Donation Land Claim Act
- Long title: An Act to create the Office of Surveyor-General of the Public Lands in Oregon, and to provide for the Survey, and to make Donation to Settlers of the said Public Lands
- Nicknames: Donation Land Act
- Enacted by: the 31st United States Congress
- Effective: September 27, 1850

Citations
- Statutes at Large: 9 Stat. 496

Legislative history
- Signed into law by President Millard Fillmore on September 27, 1850;

= Donation Land Claim Act =

Statute to promote homesteading in the Oregon Territory

The Donation Land Claim Act of 1850, sometimes known as the Donation Land Act, was a statute enacted by the United States Congress in late 1850, intended to promote homestead settlements in the Oregon Territory. It followed the Distribution-Preemption Act 1841. The law, a forerunner of the later Homestead Act, brought thousands of settlers into the new territory, swelling their ranks along the Oregon Trail. 7,437 land patents were issued under the law, which expired in late 1855. The Donation Land Claim Act allowed white men or partial Native Americans (mixed with white) who had arrived in Oregon before 1850 to work on a piece of land for four years and legally claim the land for themselves.

Along with other US land grant legislation, the Donation Land Claim Act discriminated against nonwhite settlers and dispossessed land from Native Americans.

==History==
The passage of the law was largely due to the efforts of Samuel R. Thurston, the Oregon territorial delegate to Congress. The act, which became law on 27 September 1850, granted 320 acre of designated areas free of charge to every unmarried white male citizen eighteen or older and 640 acre to every married couple arriving in the Oregon Territory before 1 December 1850. In the case of a married couple, the husband and wife each owned half of the land under their own name. The law was one of the first that allowed married women in the United States to hold property under their own name. American "half-breed Indians" were also eligible for the grant. A provision in the law granted half the amount to those who arrived after the 1850 deadline but before 1854. Claimants were required to live on the land and to cultivate it for four years to gain ownership title to it.

==Limitations==
The provisional government formed at Champoeg had limited the land claims offered in the hope of preventing land speculation. The Organic Act of the Oregon Territory had granted 640 acres (1 square mile, 2.6 km^{2}) to each married couple. The new law voided the previous statutes but essentially continued the same policy and was worded in such a way as to legitimize existing claims. One such claim legitimized by the act was that of George Abernethy, who had been elected to the governorship in the days of the provisional government. His claim became famous for Abernethy Green, where new emigrants camped at the end of the Oregon Trail while seeking a piece of land for themselves.

==Details==
Claims under the law were granted at the federal land office in Oregon City. The most famous patent granted at the Oregon City Land Office was the plat for the city of San Francisco, which had to be sent up the coast from California by ship. The claims of the land were surveyed by the Surveyor General of Oregon, an office created out of the law. As part of the general survey, the Willamette Stone was placed just west of Portland, defining the Willamette Meridian.

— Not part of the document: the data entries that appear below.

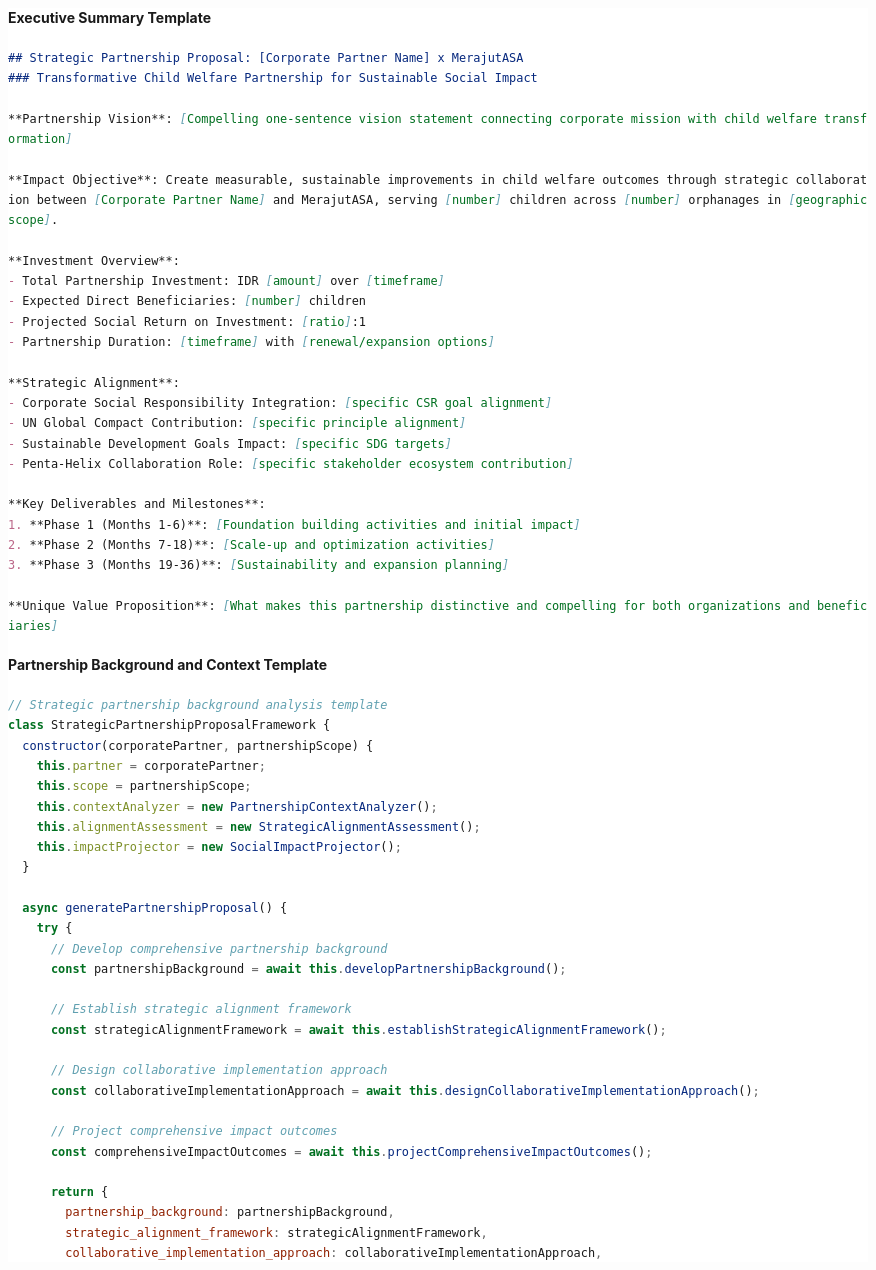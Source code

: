 #### Executive Summary Template
```markdown
## Strategic Partnership Proposal: [Corporate Partner Name] x MerajutASA
### Transformative Child Welfare Partnership for Sustainable Social Impact

**Partnership Vision**: [Compelling one-sentence vision statement connecting corporate mission with child welfare transformation]

**Impact Objective**: Create measurable, sustainable improvements in child welfare outcomes through strategic collaboration between [Corporate Partner Name] and MerajutASA, serving [number] children across [number] orphanages in [geographic scope].

**Investment Overview**:
- Total Partnership Investment: IDR [amount] over [timeframe]
- Expected Direct Beneficiaries: [number] children
- Projected Social Return on Investment: [ratio]:1
- Partnership Duration: [timeframe] with [renewal/expansion options]

**Strategic Alignment**:
- Corporate Social Responsibility Integration: [specific CSR goal alignment]
- UN Global Compact Contribution: [specific principle alignment]
- Sustainable Development Goals Impact: [specific SDG targets]
- Penta-Helix Collaboration Role: [specific stakeholder ecosystem contribution]

**Key Deliverables and Milestones**:
1. **Phase 1 (Months 1-6)**: [Foundation building activities and initial impact]
2. **Phase 2 (Months 7-18)**: [Scale-up and optimization activities]
3. **Phase 3 (Months 19-36)**: [Sustainability and expansion planning]

**Unique Value Proposition**: [What makes this partnership distinctive and compelling for both organizations and beneficiaries]
```

#### Partnership Background and Context Template
```javascript
// Strategic partnership background analysis template
class StrategicPartnershipProposalFramework {
  constructor(corporatePartner, partnershipScope) {
    this.partner = corporatePartner;
    this.scope = partnershipScope;
    this.contextAnalyzer = new PartnershipContextAnalyzer();
    this.alignmentAssessment = new StrategicAlignmentAssessment();
    this.impactProjector = new SocialImpactProjector();
  }
  
  async generatePartnershipProposal() {
    try {
      // Develop comprehensive partnership background
      const partnershipBackground = await this.developPartnershipBackground();
      
      // Establish strategic alignment framework
      const strategicAlignmentFramework = await this.establishStrategicAlignmentFramework();
      
      // Design collaborative implementation approach
      const collaborativeImplementationApproach = await this.designCollaborativeImplementationApproach();
      
      // Project comprehensive impact outcomes
      const comprehensiveImpactOutcomes = await this.projectComprehensiveImpactOutcomes();
      
      return {
        partnership_background: partnershipBackground,
        strategic_alignment_framework: strategicAlignmentFramework,
        collaborative_implementation_approach: collaborativeImplementationApproach,
```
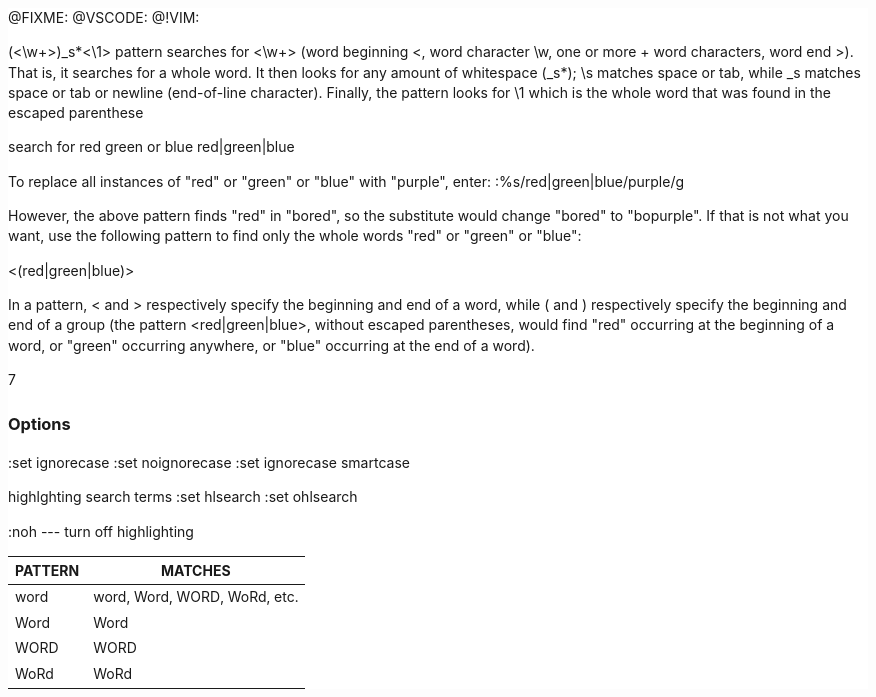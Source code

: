 
@FIXME: @VSCODE: @!VIM:





\(\<\w\+\>\)\_s*\<\1\>
pattern searches for \<\w\+\> (word beginning \<, word character \w, one or more \+ word characters, word end \>). That is, it searches for a whole word. It then looks for any amount of whitespace (\_s*); \s matches space or tab, while \_s matches space or tab or newline (end-of-line character). Finally, the pattern looks for \1 which is the whole word that was found in the escaped parenthese


search for red green or blue
red\|green\|blue


To replace all instances of "red" or "green" or "blue" with "purple", enter: 
:%s/red\|green\|blue/purple/g


However, the above pattern finds "red" in "bored", so the substitute would change "bored" to "bopurple". If that is not what you want, use the following pattern to find only the whole words "red" or "green" or "blue":

\<\(red\|green\|blue\)\>

In a pattern, \< and \> respectively specify the beginning and end of a word, while \( and \) respectively specify the beginning and end of a group (the pattern \<red\|green\|blue\>, without escaped parentheses, would find "red" occurring at the beginning of a word, or "green" occurring anywhere, or "blue" occurring at the end of a word). 







7





### Options
:set ignorecase
:set noignorecase
:set ignorecase smartcase

highlghting search terms
:set hlsearch
:set ohlsearch

:noh  --- turn off highlighting


| PATTERN | MATCHES|
|--------| --------|
| word	    | word, Word, WORD, WoRd, etc.|
| Word	    | Word |
| WORD	    | WORD |
| WoRd	    | WoRd |







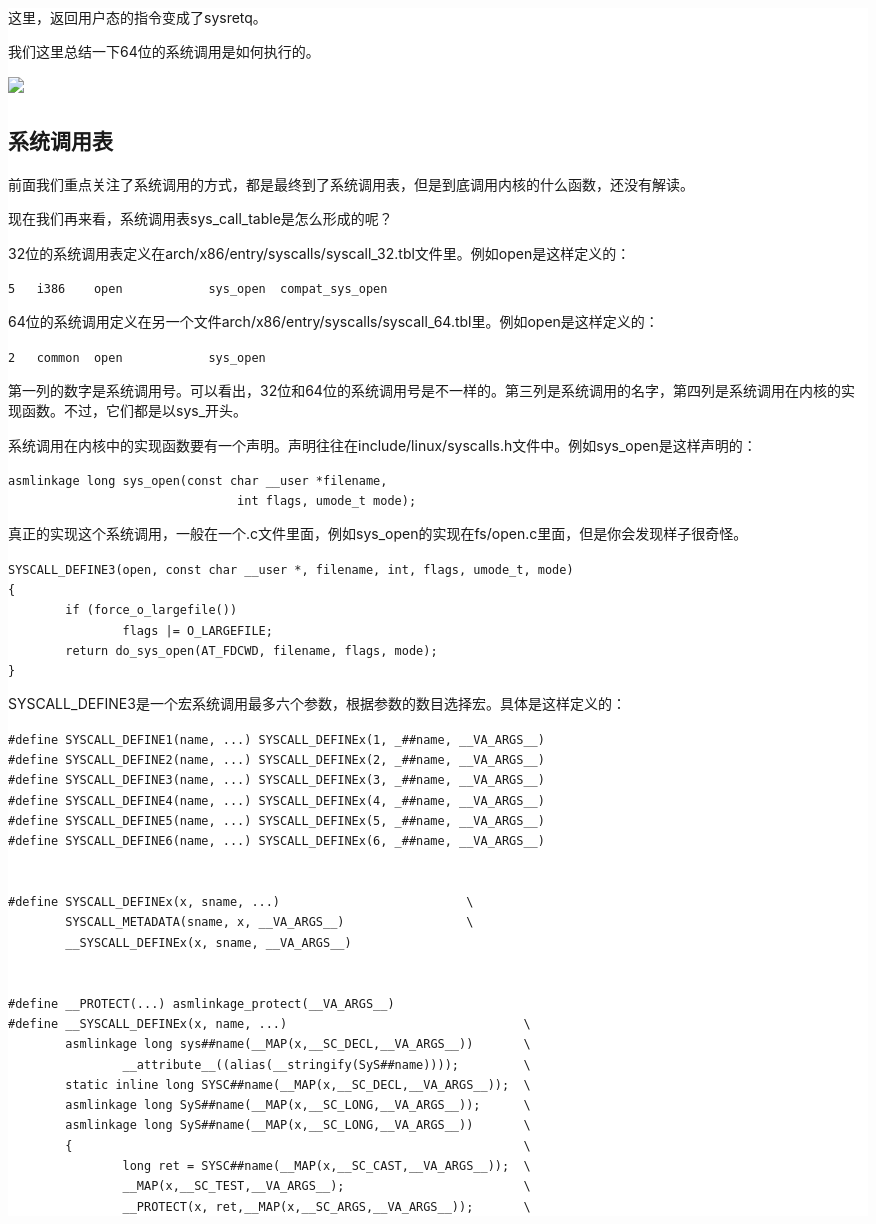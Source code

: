 这里，返回用户态的指令变成了sysretq。

我们这里总结一下64位的系统调用是如何执行的。

![](https://static001.geekbang.org/resource/image/1f/d7/1fc62ab8406c218de6e0b8c7e01fdbd7.jpg?wh=1869%2A2372)

## 系统调用表

前面我们重点关注了系统调用的方式，都是最终到了系统调用表，但是到底调用内核的什么函数，还没有解读。

现在我们再来看，系统调用表sys\_call\_table是怎么形成的呢？

32位的系统调用表定义在arch/x86/entry/syscalls/syscall\_32.tbl文件里。例如open是这样定义的：

```
5	i386	open			sys_open  compat_sys_open
```

64位的系统调用定义在另一个文件arch/x86/entry/syscalls/syscall\_64.tbl里。例如open是这样定义的：

```
2	common	open			sys_open
```

第一列的数字是系统调用号。可以看出，32位和64位的系统调用号是不一样的。第三列是系统调用的名字，第四列是系统调用在内核的实现函数。不过，它们都是以sys\_开头。

系统调用在内核中的实现函数要有一个声明。声明往往在include/linux/syscalls.h文件中。例如sys\_open是这样声明的：

```
asmlinkage long sys_open(const char __user *filename,
                                int flags, umode_t mode);
```

真正的实现这个系统调用，一般在一个.c文件里面，例如sys\_open的实现在fs/open.c里面，但是你会发现样子很奇怪。

```
SYSCALL_DEFINE3(open, const char __user *, filename, int, flags, umode_t, mode)
{
        if (force_o_largefile())
                flags |= O_LARGEFILE;
        return do_sys_open(AT_FDCWD, filename, flags, mode);
}
```

SYSCALL\_DEFINE3是一个宏系统调用最多六个参数，根据参数的数目选择宏。具体是这样定义的：

```
#define SYSCALL_DEFINE1(name, ...) SYSCALL_DEFINEx(1, _##name, __VA_ARGS__)
#define SYSCALL_DEFINE2(name, ...) SYSCALL_DEFINEx(2, _##name, __VA_ARGS__)
#define SYSCALL_DEFINE3(name, ...) SYSCALL_DEFINEx(3, _##name, __VA_ARGS__)
#define SYSCALL_DEFINE4(name, ...) SYSCALL_DEFINEx(4, _##name, __VA_ARGS__)
#define SYSCALL_DEFINE5(name, ...) SYSCALL_DEFINEx(5, _##name, __VA_ARGS__)
#define SYSCALL_DEFINE6(name, ...) SYSCALL_DEFINEx(6, _##name, __VA_ARGS__)


#define SYSCALL_DEFINEx(x, sname, ...)                          \
        SYSCALL_METADATA(sname, x, __VA_ARGS__)                 \
        __SYSCALL_DEFINEx(x, sname, __VA_ARGS__)


#define __PROTECT(...) asmlinkage_protect(__VA_ARGS__)
#define __SYSCALL_DEFINEx(x, name, ...)                                 \
        asmlinkage long sys##name(__MAP(x,__SC_DECL,__VA_ARGS__))       \
                __attribute__((alias(__stringify(SyS##name))));         \
        static inline long SYSC##name(__MAP(x,__SC_DECL,__VA_ARGS__));  \
        asmlinkage long SyS##name(__MAP(x,__SC_LONG,__VA_ARGS__));      \
        asmlinkage long SyS##name(__MAP(x,__SC_LONG,__VA_ARGS__))       \
        {                                                               \
                long ret = SYSC##name(__MAP(x,__SC_CAST,__VA_ARGS__));  \
                __MAP(x,__SC_TEST,__VA_ARGS__);                         \
                __PROTECT(x, ret,__MAP(x,__SC_ARGS,__VA_ARGS__));       \
```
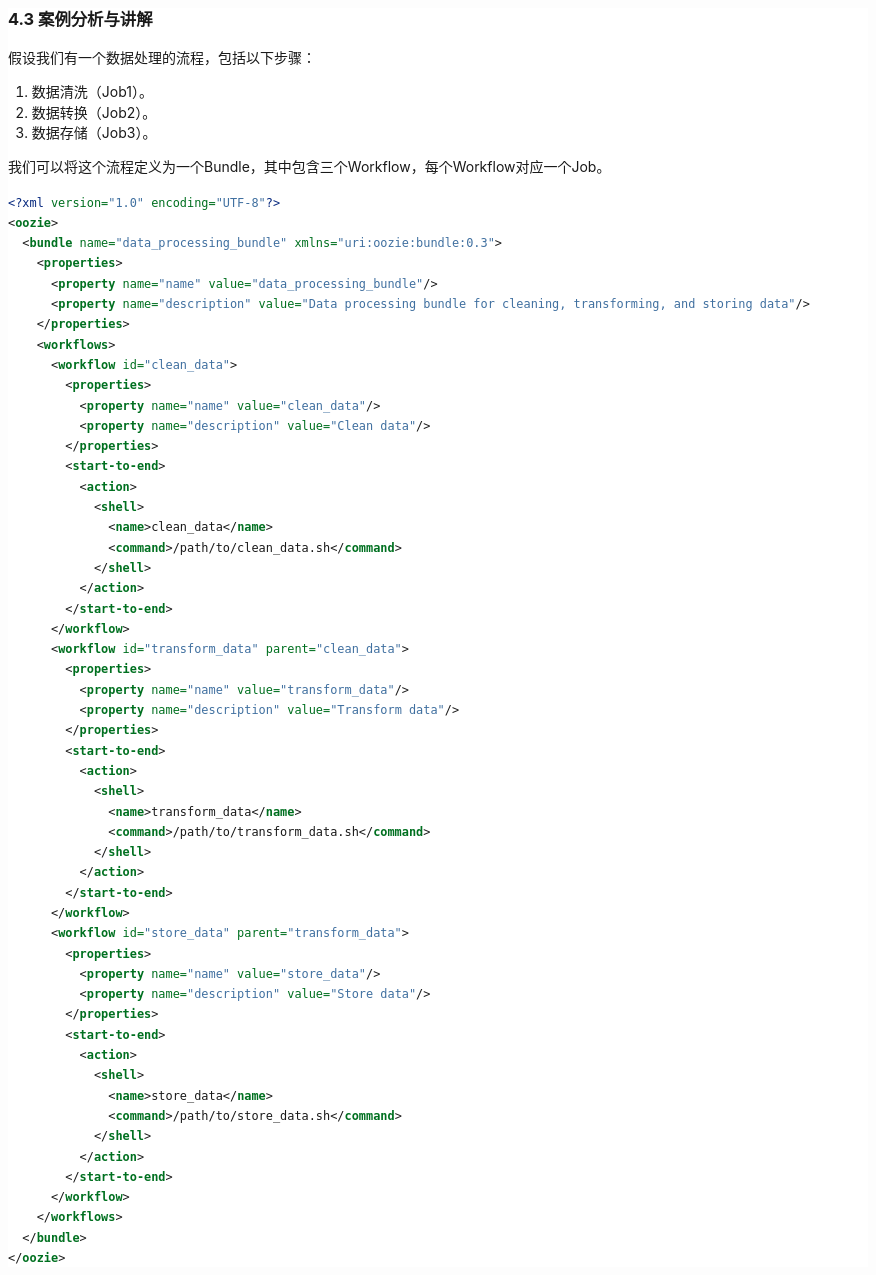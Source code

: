 ### 4.3 案例分析与讲解

假设我们有一个数据处理的流程，包括以下步骤：

1. 数据清洗（Job1）。
2. 数据转换（Job2）。
3. 数据存储（Job3）。

我们可以将这个流程定义为一个Bundle，其中包含三个Workflow，每个Workflow对应一个Job。

```xml
<?xml version="1.0" encoding="UTF-8"?>
<oozie>
  <bundle name="data_processing_bundle" xmlns="uri:oozie:bundle:0.3">
    <properties>
      <property name="name" value="data_processing_bundle"/>
      <property name="description" value="Data processing bundle for cleaning, transforming, and storing data"/>
    </properties>
    <workflows>
      <workflow id="clean_data">
        <properties>
          <property name="name" value="clean_data"/>
          <property name="description" value="Clean data"/>
        </properties>
        <start-to-end>
          <action>
            <shell>
              <name>clean_data</name>
              <command>/path/to/clean_data.sh</command>
            </shell>
          </action>
        </start-to-end>
      </workflow>
      <workflow id="transform_data" parent="clean_data">
        <properties>
          <property name="name" value="transform_data"/>
          <property name="description" value="Transform data"/>
        </properties>
        <start-to-end>
          <action>
            <shell>
              <name>transform_data</name>
              <command>/path/to/transform_data.sh</command>
            </shell>
          </action>
        </start-to-end>
      </workflow>
      <workflow id="store_data" parent="transform_data">
        <properties>
          <property name="name" value="store_data"/>
          <property name="description" value="Store data"/>
        </properties>
        <start-to-end>
          <action>
            <shell>
              <name>store_data</name>
              <command>/path/to/store_data.sh</command>
            </shell>
          </action>
        </start-to-end>
      </workflow>
    </workflows>
  </bundle>
</oozie>
```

==Final year and aftermath==
After the 1855 cutoff date, the designated land in Oregon was no longer free but was still available, selling at $1.25 an acre ($3.09/hectare), with a limit of 320 acres (1.3 km^{2}) in any one claim. The law expired on December 1, 1855. In the following years, the price was raised and the maximum size of claims was progressively lowered. The government's only goal was to raise the population in that area.

In 1862, Congress passed the first of the "Homestead Acts", which were largely designed to encourage settlement of the Great Plains states but applied to Oregon as well.